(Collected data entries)
★ ★ ★ ★
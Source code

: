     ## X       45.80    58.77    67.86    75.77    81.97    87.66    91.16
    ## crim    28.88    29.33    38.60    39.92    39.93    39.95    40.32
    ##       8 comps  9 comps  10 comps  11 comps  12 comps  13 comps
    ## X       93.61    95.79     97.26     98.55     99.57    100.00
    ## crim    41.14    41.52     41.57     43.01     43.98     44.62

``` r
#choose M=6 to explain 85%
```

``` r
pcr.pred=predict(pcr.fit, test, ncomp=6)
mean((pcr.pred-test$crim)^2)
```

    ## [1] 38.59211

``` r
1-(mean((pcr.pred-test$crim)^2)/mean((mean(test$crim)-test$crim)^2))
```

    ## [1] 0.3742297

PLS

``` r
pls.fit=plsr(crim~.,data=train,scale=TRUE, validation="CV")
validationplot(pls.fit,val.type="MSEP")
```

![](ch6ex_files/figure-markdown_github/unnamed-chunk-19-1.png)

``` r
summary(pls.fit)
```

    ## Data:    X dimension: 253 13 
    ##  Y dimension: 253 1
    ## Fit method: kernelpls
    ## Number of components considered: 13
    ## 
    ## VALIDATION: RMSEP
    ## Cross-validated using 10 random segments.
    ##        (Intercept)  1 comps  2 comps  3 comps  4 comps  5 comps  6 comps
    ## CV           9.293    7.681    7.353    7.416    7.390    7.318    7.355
★ ★ ★ ★
Your objective: Note each line above that holds "test", then copy all of them.

Task answer:
pcr.pred=predict(pcr.fit, test, ncomp=6)
mean((pcr.pred-test$crim)^2)
1-(mean((pcr.pred-test$crim)^2)/mean((mean(test$crim)-test$crim)^2))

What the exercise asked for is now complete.